To avoid double plotting of outliers, we disable them
in geom_boxplot
by setting their outlier.color
to NA
.
Try the following:
ggplot( pulse ) +
aes( x = ran, y = pulse2 ) +
geom_boxplot( outlier.color = NA ) +
geom_point( color = "red", alpha = 0.5 )
Warning: Removed 1 rows containing non-finite values (`stat_boxplot()`).
Warning: Removed 1 rows containing missing values (`geom_point()`).
The above plot suffers from overlap of the
points.
geom_jitter
(used instead of geom_point
)
allows to add noise to point locations.
The arguments width
and height
specify the
range of noise combined with x
and y
directions.
Try:
ggplot( pulse ) +
aes( x = ran, y = pulse2 ) +
geom_boxplot( outlier.color = NA ) +
geom_jitter( color = "red", height = 0, width = 0.1, alpha = 0.5 )

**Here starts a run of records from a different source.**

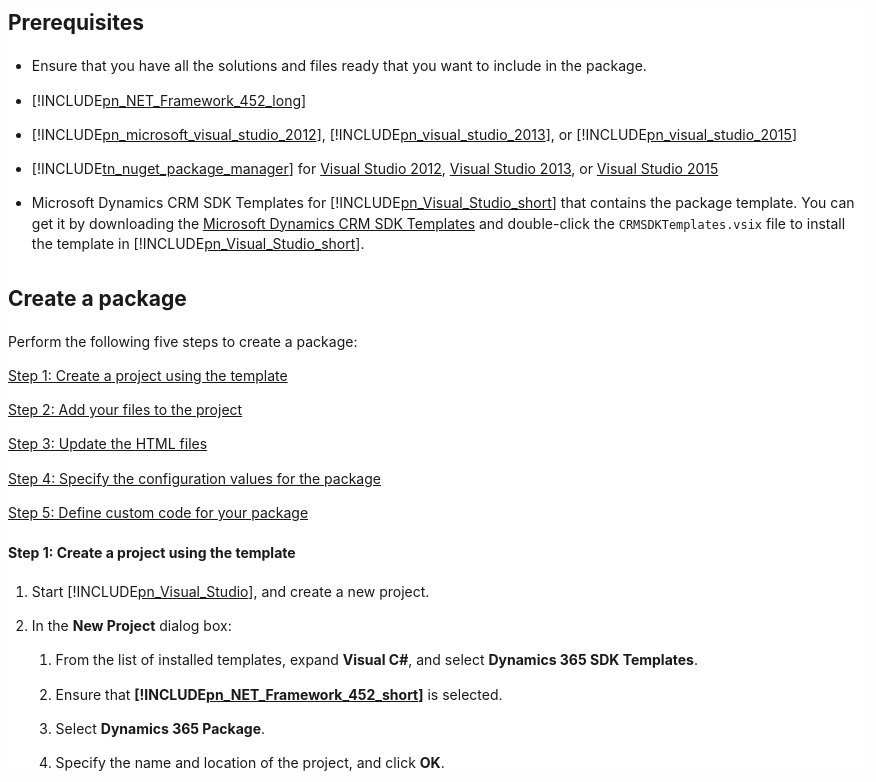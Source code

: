 <a name="Prereq"></a>   
## Prerequisites  

- Ensure that you have all the solutions and files ready that you want to include in the package.  

- [!INCLUDE[pn_NET_Framework_452_long](../includes/pn-net-framework-452-long.md)]  

- [!INCLUDE[pn_microsoft_visual_studio_2012](../includes/pn-microsoft-visual-studio-2012.md)], [!INCLUDE[pn_visual_studio_2013](../includes/pn-visual-studio-2013.md)], or [!INCLUDE[pn_visual_studio_2015](../includes/pn-visual-studio-2015.md)]  

- [!INCLUDE[tn_nuget_package_manager](../includes/tn-nuget-package-manager.md)] for [Visual Studio 2012](http://visualstudiogallery.msdn.microsoft.com/27077b70-9dad-4c64-adcf-c7cf6bc9970c), [Visual Studio 2013](http://visualstudiogallery.msdn.microsoft.com/4ec1526c-4a8c-4a84-b702-b21a8f5293ca), or [Visual Studio 2015](https://visualstudiogallery.msdn.microsoft.com/5d345edc-2e2d-4a9c-b73b-d53956dc458d)  

- Microsoft Dynamics CRM SDK Templates for [!INCLUDE[pn_Visual_Studio_short](../includes/pn-visual-studio-short.md)] that contains the package template. You can get it by downloading the [Microsoft Dynamics CRM SDK Templates](http://go.microsoft.com/fwlink/p/?LinkId=400925) and double-click the `CRMSDKTemplates.vsix` file to install the template in [!INCLUDE[pn_Visual_Studio_short](../includes/pn-visual-studio-short.md)].  



<a name="HowTo"></a>   
## Create a package  
 Perform the following five steps to create a package:  

 [Step 1: Create a project using the template](create-packages-package-deployer.md#Step1)  

 [Step 2: Add your files to the project](create-packages-package-deployer.md#Step2)  

 [Step 3: Update the HTML files](create-packages-package-deployer.md#Step3)  

 [Step 4: Specify the configuration values for the package](create-packages-package-deployer.md#Step4)  

 [Step 5: Define custom code for your package](create-packages-package-deployer.md#Step5)  

<a name="Step1"></a>   
#### Step 1: Create a project using the template  

1. Start [!INCLUDE[pn_Visual_Studio](../includes/pn-visual-studio.md)], and create a new project.  

2. In the **New Project** dialog box:  

   1. From the list of installed templates, expand **Visual C#**, and select **Dynamics 365 SDK Templates**.  

   2. Ensure that **[!INCLUDE[pn_NET_Framework_452_short](../includes/pn-net-framework-452-short.md)]** is selected.  

   3. Select **Dynamics 365 Package**.  

   4. Specify the name and location of the project, and click **OK**.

Warning: Removed 1 rows containing non-finite values (`stat_boxplot()`).
Warning: Removed 1 rows containing missing values (`geom_point()`).
In some contexts violin plots may be more useful
than the boxplots.
Replace geom_boxplot
with geom_violin
:
ggplot( pulse ) +
aes( x = ran, y = pulse2 ) +
geom_violin() +
geom_jitter( color = "red", height = 0, width = 0.1, alpha = 0.5 )

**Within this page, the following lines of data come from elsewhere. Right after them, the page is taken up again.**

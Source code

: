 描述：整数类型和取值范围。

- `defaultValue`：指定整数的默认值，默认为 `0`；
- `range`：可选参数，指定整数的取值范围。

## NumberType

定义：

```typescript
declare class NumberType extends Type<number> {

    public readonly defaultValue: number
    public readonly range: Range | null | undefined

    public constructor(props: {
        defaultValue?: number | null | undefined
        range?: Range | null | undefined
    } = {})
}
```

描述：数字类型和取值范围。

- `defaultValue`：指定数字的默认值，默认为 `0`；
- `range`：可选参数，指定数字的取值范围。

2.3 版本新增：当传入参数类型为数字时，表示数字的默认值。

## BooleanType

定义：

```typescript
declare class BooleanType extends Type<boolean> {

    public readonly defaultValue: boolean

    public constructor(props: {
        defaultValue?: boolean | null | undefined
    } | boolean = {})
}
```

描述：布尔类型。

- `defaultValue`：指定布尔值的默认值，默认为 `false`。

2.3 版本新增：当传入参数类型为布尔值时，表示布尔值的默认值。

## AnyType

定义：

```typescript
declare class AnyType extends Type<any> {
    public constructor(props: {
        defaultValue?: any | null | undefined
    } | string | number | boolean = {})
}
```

Warning: Removed 1 rows containing non-finite values (`stat_ydensity()`).
Warning: Removed 1 rows containing missing values (`geom_point()`).
This can be the final combination of a boxplot, violin plot, and points plot with extra horizontal noise:
ggplot( pulse ) +
aes( x = ran, y = pulse2 ) +
geom_violin() +
geom_boxplot( outlier.color = NA, fill = NA, color = "darkblue" ) +
geom_jitter( color = "red", height = 0, width = 0.1, alpha = 0.5 )
Warning: Removed 1 rows containing non-finite values (`stat_ydensity()`).
Warning: Removed 1 rows containing non-finite values (`stat_boxplot()`).
Warning: Removed 1 rows containing missing values (`geom_point()`).
In some contexts it might be important to visualise words in a
plot.
Try geom_text
as follows:
ggplot( pulse ) +
aes( x = pulse1, y = pulse2, label = name, color = gender ) +
geom_text( angle = -45, size = 3 )
Warning: Removed 1 rows containing missing values (`geom_text()`).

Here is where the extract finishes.